Uma nova onda de phishing está explorando notificações falsas da DocuSign para instalar malware furtivo em sistemas Windows, utilizando e-mails com branding legítimo e convites para revisar supostos acordos eletrônicos. Ao clicar no link, a vítima é direcionada para uma página que exige um código de acesso antes de exibir o documento, mecanismo que aumenta a credibilidade do golpe e atrapalha sandboxes automatizadas que não conhecem o código correto.
Cadeia de infecção em múltiplos estágios
Por trás da página, scripts escolhem o próximo estágio, geralmente um download que aparenta ser um PDF ou contrato compactado, mas que na prática contém o loader inicial. Pesquisadores da JOEsecurity identificaram o comportamento ao analisar amostras no Joe Sandbox Cloud Basic, onde ficaram evidentes o portão de código de acesso, verificações de tempo e empacotamento adicional, bem como a árvore de processos e chamadas de rede associadas.
Uso de PowerShell ofuscado e carga em memória
Quando a vítima abre o arquivo isca, um script ou macro dispara um comando PowerShell que busca a próxima etapa em um servidor remoto controlado pelos atacantes, com uso intenso de strings longas, variáveis de ambiente e blocos codificados para esconder sua intenção. Um padrão comum na campanha é o uso de powershell -EncodedCommand com janela oculta e ExecutionPolicy Bypass; após a decodificação, o script carrega um componente .NET diretamente em memória, o inicia como filho de um processo confiável, como explorer.exe, e injeta o payload principal nesse hospedeiro.
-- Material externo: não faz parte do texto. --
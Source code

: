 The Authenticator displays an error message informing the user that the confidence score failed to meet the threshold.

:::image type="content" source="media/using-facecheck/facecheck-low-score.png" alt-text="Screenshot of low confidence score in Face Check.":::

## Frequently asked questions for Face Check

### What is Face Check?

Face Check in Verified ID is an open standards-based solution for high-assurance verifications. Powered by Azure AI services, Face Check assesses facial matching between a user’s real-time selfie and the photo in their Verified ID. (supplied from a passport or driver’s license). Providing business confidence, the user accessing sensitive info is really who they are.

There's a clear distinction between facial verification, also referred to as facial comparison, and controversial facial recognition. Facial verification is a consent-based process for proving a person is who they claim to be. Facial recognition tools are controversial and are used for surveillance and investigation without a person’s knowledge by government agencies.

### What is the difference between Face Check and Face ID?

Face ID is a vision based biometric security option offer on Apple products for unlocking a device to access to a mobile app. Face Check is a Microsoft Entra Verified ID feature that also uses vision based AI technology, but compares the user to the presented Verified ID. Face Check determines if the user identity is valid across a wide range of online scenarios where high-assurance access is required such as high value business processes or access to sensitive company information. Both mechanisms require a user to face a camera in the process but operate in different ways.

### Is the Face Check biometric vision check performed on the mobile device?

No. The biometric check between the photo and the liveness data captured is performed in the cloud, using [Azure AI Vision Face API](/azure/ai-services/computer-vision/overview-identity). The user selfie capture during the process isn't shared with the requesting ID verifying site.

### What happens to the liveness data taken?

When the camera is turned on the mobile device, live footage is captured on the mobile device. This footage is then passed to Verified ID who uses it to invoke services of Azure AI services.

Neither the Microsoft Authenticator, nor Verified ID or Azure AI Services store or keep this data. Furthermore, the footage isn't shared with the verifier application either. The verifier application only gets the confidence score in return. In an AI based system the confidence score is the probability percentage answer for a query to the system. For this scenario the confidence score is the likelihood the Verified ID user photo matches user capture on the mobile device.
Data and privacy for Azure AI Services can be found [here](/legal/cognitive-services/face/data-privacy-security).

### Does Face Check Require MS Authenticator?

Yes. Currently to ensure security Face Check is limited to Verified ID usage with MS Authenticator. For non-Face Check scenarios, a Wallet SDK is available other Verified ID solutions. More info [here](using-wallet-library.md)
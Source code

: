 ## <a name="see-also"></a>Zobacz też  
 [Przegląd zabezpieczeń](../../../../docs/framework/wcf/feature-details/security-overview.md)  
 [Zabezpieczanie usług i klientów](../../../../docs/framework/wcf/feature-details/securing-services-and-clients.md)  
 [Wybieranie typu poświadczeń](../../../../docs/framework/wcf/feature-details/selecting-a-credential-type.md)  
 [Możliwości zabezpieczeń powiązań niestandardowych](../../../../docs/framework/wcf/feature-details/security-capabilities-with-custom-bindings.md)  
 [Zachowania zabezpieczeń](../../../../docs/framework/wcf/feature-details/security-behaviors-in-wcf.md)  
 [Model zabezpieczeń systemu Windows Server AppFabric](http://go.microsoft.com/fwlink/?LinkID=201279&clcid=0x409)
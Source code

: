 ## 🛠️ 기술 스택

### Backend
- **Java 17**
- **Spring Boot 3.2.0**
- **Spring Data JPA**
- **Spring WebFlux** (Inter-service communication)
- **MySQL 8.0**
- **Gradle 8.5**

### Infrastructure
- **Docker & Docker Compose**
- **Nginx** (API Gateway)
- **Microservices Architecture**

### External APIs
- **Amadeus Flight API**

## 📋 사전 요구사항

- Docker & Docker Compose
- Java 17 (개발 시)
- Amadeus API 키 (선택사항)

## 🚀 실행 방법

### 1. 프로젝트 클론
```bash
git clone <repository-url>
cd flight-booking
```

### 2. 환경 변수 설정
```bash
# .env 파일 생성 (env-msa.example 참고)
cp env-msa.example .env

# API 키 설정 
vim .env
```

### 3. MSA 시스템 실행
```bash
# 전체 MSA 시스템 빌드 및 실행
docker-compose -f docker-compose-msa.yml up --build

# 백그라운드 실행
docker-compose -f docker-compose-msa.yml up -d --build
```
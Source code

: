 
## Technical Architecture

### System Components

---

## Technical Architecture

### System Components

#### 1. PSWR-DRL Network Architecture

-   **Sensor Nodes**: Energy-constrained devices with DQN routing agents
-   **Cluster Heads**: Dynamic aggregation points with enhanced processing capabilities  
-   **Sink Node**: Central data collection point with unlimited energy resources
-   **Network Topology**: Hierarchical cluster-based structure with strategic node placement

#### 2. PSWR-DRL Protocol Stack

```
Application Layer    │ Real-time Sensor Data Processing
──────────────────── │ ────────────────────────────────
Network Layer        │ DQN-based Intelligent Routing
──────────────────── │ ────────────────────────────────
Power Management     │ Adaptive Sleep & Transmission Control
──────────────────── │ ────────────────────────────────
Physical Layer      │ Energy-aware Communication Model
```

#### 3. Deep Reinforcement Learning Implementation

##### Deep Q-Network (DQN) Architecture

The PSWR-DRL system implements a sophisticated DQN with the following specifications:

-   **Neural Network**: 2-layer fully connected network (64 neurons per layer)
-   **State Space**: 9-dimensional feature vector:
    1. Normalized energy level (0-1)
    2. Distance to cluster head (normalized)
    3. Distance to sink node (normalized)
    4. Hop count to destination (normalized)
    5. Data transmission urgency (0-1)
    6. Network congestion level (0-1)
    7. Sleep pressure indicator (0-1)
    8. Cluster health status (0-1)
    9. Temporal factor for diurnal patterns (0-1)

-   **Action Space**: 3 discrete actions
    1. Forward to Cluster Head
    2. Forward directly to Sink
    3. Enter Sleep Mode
Persistência leve e necessidade de visibilidade avançada
O malware estabelece persistência leve criando uma chave Run no Registro ou uma tarefa agendada que relança o script com um novo código de acesso, mantendo o controle mesmo após reinicializações. Como a maior parte da atividade ocorre em memória e dentro de processos legítimos, a detecção eficaz depende de logs detalhados de endpoint, monitoramento de uso anômalo de PowerShell e visibilidade de tráfego de rede para identificar comunicações suspeitas iniciadas por processos associados a documentos DocuSign falsos.